Following government plans to require refugees and asylum seekers to undertake mandatory volunteering as a condition for being allowed to settle in the country, More than 320 UK charities have declared and disagree they will not cooperate.
The organisations including the National Council for Voluntary Organisations (NCVO), the Charity Retail Association, and local branches of Age UK and Citizens Advice warned that compelling people to volunteer would be exploitative, unworkable and contrary to the core principle that volunteering must be freely given.
In a letter to the home secretary, Shabana Mahmood, they said the proposal risked creating “a population of people forced to work for free, under threat of having their lives in this country ripped away from them.”
The government is expected to publish detailed proposals shortly as part of a consultation on a broader “contribution-based settlement model” aimed at reducing immigration.
Mahmood had signalled at the Labour conference in September that future applicants for leave to remain would need to prove their contribution to UK society, including volunteering, mastering English to a high standard, maintaining a spotless criminal record, and avoiding reliance on benefits.
Charities warned that enforcing mandatory volunteering would impose heavy administrative burdens on already overstretched organisations, including pressure to report volunteer hours to the Home Office.
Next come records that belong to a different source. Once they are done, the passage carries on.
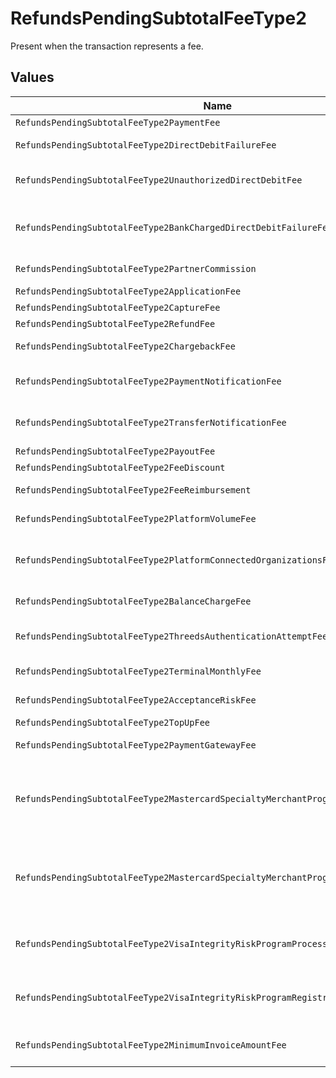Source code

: # RefundsPendingSubtotalFeeType2

Present when the transaction represents a fee.


## Values

| Name                                                                              | Value                                                                             |
| --------------------------------------------------------------------------------- | --------------------------------------------------------------------------------- |
| `RefundsPendingSubtotalFeeType2PaymentFee`                                        | payment-fee                                                                       |
| `RefundsPendingSubtotalFeeType2DirectDebitFailureFee`                             | direct-debit-failure-fee                                                          |
| `RefundsPendingSubtotalFeeType2UnauthorizedDirectDebitFee`                        | unauthorized-direct-debit-fee                                                     |
| `RefundsPendingSubtotalFeeType2BankChargedDirectDebitFailureFee`                  | bank-charged-direct-debit-failure-fee                                             |
| `RefundsPendingSubtotalFeeType2PartnerCommission`                                 | partner-commission                                                                |
| `RefundsPendingSubtotalFeeType2ApplicationFee`                                    | application-fee                                                                   |
| `RefundsPendingSubtotalFeeType2CaptureFee`                                        | capture-fee                                                                       |
| `RefundsPendingSubtotalFeeType2RefundFee`                                         | refund-fee                                                                        |
| `RefundsPendingSubtotalFeeType2ChargebackFee`                                     | chargeback-fee                                                                    |
| `RefundsPendingSubtotalFeeType2PaymentNotificationFee`                            | payment-notification-fee                                                          |
| `RefundsPendingSubtotalFeeType2TransferNotificationFee`                           | transfer-notification-fee                                                         |
| `RefundsPendingSubtotalFeeType2PayoutFee`                                         | payout-fee                                                                        |
| `RefundsPendingSubtotalFeeType2FeeDiscount`                                       | fee-discount                                                                      |
| `RefundsPendingSubtotalFeeType2FeeReimbursement`                                  | fee-reimbursement                                                                 |
| `RefundsPendingSubtotalFeeType2PlatformVolumeFee`                                 | platform-volume-fee                                                               |
| `RefundsPendingSubtotalFeeType2PlatformConnectedOrganizationsFee`                 | platform-connected-organizations-fee                                              |
| `RefundsPendingSubtotalFeeType2BalanceChargeFee`                                  | balance-charge-fee                                                                |
| `RefundsPendingSubtotalFeeType2ThreedsAuthenticationAttemptFee`                   | 3ds-authentication-attempt-fee                                                    |
| `RefundsPendingSubtotalFeeType2TerminalMonthlyFee`                                | terminal-monthly-fee                                                              |
| `RefundsPendingSubtotalFeeType2AcceptanceRiskFee`                                 | acceptance-risk-fee                                                               |
| `RefundsPendingSubtotalFeeType2TopUpFee`                                          | top-up-fee                                                                        |
| `RefundsPendingSubtotalFeeType2PaymentGatewayFee`                                 | payment-gateway-fee                                                               |
| `RefundsPendingSubtotalFeeType2MastercardSpecialtyMerchantProgramProcessingFee`   | mastercard-specialty-merchant-program-processing-fee                              |
| `RefundsPendingSubtotalFeeType2MastercardSpecialtyMerchantProgramRegistrationFee` | mastercard-specialty-merchant-program-registration-fee                            |
| `RefundsPendingSubtotalFeeType2VisaIntegrityRiskProgramProcessingFee`             | visa-integrity-risk-program-processing-fee                                        |
| `RefundsPendingSubtotalFeeType2VisaIntegrityRiskProgramRegistrationFee`           | visa-integrity-risk-program-registration-fee                                      |
| `RefundsPendingSubtotalFeeType2MinimumInvoiceAmountFee`                           | minimum-invoice-amount-fee                                                        |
Many of the signatories work directly with refugees and asylum seekers and said compelling survivors of war, violence or trafficking into unpaid work could hinder their recovery.
“We will not work with coerced volunteers,” the letter states. “We will not allow our volunteers’ valuable work to be used against migrants and racialised people who are not able to volunteer.”
Louise Calvey, director of Asylum Matters, which coordinated the letter, called the plans nonsensical and said the sector would not enforce an unworkable policy. Sarah Wilson of the Penrith and Eden Refugee Network added that immigrants already contribute significantly as volunteers and warned that such contributions “must not be enforced with threats.”
Leigh Brimicombe, director of voice and impact at NCVO, said making volunteering a condition for settlement “fundamentally undermines the idea of volunteering.”